The Need for Public and Private Sector Collaboration to save Mexico’s Energy Sector
By Jessie Clarke-McLeod, June 2021.
‘This is a group that has benefited under the protection of public power, a group that has become immensely rich at the expense of the suffering of the people.’
– Andres Manuel Lopez Obrador, Mexican President.
Due to the politicised nature of the Energy sector in Mexico, strong policies and foundations for successful monetization has fallen by the way side. A degree of politicisation is expected in national oil companies, and when looking around the globe this is often the case. However, in the instance of Mexico, politicisation is the defining feature.
Goals of the new administration
Mexico’s President Andres Manuel Lopez Obrador (AMLO), has made his beliefs and intentions for Mexico’s Energy Sector well known. AMLO has previously stated that foreign energy investors are ‘looting’ the nation. AMLO has gone so far as to say that the previous administrations historic legalised amendments which opened up the energy sector to large scale investment are akin to ‘pillaging’. The current administration has highlighted energy self-sufficiency and Mexican Energy sovereignty as key pillars of energy sector reform. President AMLO has supported a PEMEX initiative to build a refinery valued in excess of 6 billion dollars and doubled down on commitments to fossil fuels in a time when the global economy is transitioning toward more sustainable, green energy sources. The above expansion is in spite of PEMEX failing to meet production targets, declining reserves as well as the loss of its investment grade.
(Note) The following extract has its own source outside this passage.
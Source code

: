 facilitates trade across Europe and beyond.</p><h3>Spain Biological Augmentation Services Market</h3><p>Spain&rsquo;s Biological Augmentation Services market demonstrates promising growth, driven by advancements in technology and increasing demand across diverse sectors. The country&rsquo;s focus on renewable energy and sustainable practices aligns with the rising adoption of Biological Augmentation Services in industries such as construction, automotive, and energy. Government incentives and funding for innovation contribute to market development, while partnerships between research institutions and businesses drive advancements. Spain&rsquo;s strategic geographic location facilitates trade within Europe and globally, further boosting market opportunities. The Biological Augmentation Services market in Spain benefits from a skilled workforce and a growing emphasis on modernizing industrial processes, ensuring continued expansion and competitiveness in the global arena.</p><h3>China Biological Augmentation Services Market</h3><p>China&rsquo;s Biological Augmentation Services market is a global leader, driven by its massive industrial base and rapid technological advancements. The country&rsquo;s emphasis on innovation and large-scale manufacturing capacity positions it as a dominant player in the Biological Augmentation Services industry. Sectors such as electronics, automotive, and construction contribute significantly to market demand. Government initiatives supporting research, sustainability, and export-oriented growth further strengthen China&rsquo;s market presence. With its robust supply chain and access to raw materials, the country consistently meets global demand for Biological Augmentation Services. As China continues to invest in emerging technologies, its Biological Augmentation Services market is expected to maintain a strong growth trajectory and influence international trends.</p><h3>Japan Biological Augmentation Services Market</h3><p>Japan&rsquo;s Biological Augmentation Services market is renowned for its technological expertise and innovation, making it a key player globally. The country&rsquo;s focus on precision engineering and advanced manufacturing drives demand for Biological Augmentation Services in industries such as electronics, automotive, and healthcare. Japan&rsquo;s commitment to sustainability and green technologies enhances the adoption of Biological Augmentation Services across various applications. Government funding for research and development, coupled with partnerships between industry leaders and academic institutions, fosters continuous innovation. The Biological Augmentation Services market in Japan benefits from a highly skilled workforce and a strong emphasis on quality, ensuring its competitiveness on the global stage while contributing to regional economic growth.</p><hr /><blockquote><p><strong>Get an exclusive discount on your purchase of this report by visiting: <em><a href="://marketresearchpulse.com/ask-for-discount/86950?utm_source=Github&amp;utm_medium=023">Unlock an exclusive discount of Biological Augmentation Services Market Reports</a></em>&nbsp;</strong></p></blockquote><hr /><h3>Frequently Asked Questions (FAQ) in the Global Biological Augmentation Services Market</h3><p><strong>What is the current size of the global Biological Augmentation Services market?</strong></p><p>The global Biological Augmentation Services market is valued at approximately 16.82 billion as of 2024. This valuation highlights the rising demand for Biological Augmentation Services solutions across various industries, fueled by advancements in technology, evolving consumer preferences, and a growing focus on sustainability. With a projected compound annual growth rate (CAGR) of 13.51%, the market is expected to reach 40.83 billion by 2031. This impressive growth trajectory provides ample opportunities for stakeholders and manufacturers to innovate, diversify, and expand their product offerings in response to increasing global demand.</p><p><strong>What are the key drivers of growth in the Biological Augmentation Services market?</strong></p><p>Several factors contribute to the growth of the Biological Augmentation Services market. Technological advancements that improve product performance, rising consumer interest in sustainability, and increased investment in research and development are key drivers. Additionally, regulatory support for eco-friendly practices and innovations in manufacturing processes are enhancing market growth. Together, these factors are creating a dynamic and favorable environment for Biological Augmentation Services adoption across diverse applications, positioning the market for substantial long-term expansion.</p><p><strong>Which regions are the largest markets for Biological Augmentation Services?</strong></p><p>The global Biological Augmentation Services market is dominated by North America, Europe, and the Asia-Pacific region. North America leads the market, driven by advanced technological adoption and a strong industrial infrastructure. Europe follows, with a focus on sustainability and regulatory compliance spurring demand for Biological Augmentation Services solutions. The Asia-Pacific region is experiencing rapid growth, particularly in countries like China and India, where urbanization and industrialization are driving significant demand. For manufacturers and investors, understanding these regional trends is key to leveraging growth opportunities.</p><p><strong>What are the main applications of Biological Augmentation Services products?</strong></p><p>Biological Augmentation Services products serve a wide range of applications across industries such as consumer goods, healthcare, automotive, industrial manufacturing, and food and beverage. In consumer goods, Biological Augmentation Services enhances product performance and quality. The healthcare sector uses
Furthermore, Mexico’s state owned electricity company CFE is expected to be given priority to the national grid, with the auction system that had previously been in place to allow users with access to cheap renewable energy to be removed. The Mexican government is additionally focused on short term projects with faster returns on investment
What does this mean for Mexico’s Energy Sector?
It is clear that the new legislation is geared toward supporting more expensive state owned fossil-fuel plants that have greater carbon emissions. Additionally, the changes to the state owned electricity company mean that there will be higher final electricity rates which will be paid by consumers or alternatively government subsidies. However, these subsidies will not extend to the industrial arena where the cost impact will certainly be felt. Ironically, some analysts believe that the current Mexican government’s agenda could in fact move Mexico away from energy independence and result in them being more reliant on foreign imports of fossil fuels. Further complications to Mexico’s energy sector is that the international community is calling for a carbon neutral environment which impacts on investor appetite for long term offshore investment. With the government’s prioritisation of hydrocarbons over renewable projects in Mexico, foreign direct investment is likely to be halted under AMLO’s regime, as investors await a steadier political landscape. The focus on short term projects with faster returns on investment adds another layer of complication. Even if it is accepted that there will be a focus on state funded offshore projects, many analysts believe that the consequence will likely be a decrease oil production due to the lack of technical expertise of behalf of PEMEX. It is widely accepted that PEMEX lack the capital and capacity without support from the private sector to carry out deep water projects, highlighted by the number of successful JVs PEMEX have with several international players such as BHP and Wintershall. Many argue that PEMEX have not stayed up to date with the latest technological advancements of the oil and gas industry resulting in reduced potential to secure return on investment. In addition to this, deep water projects very seldom have short term returns and require long term commitment to generate profit which is at odds with the short term priorities of the Mexican government.
What solutions exist to stabilise the Mexican Energy sector and encourage investment
In order to return investor confidence, be it offshore or onshore, to the Mexican energy market there needs to be consistency in energy policy. Additionally, if the administration can commit to focusing on long term projects instead of treating Mexico’s energy sector like a cash cow from administration to administration, the Mexican economy will see greater profit yields and investment. There is nothing wrong with regulation when it comes to Mexico’s energy sector but the extent of the current politicisation promises an unprofitable and inefficient energy market. As such, by collaborating with the private sector the Mexican government can secure the financial resources it needs. In other countries across Latin America, SOE’s such as Petrobras, Ecopetrol and YPF manage to create balances between the public and private sector and if Mexico can follow suit it would see great benefit to its energy market. Today the Mexican energy sector requires a combination of public and private sector investment in order to successfully monetize it. There is an overwhelming focus on the short term return on investment and policy should be reworked to align with longer term results. Additionally, Mexico should keep a focus on green energy for the future as it would encourage energy investment to move from the north to the south.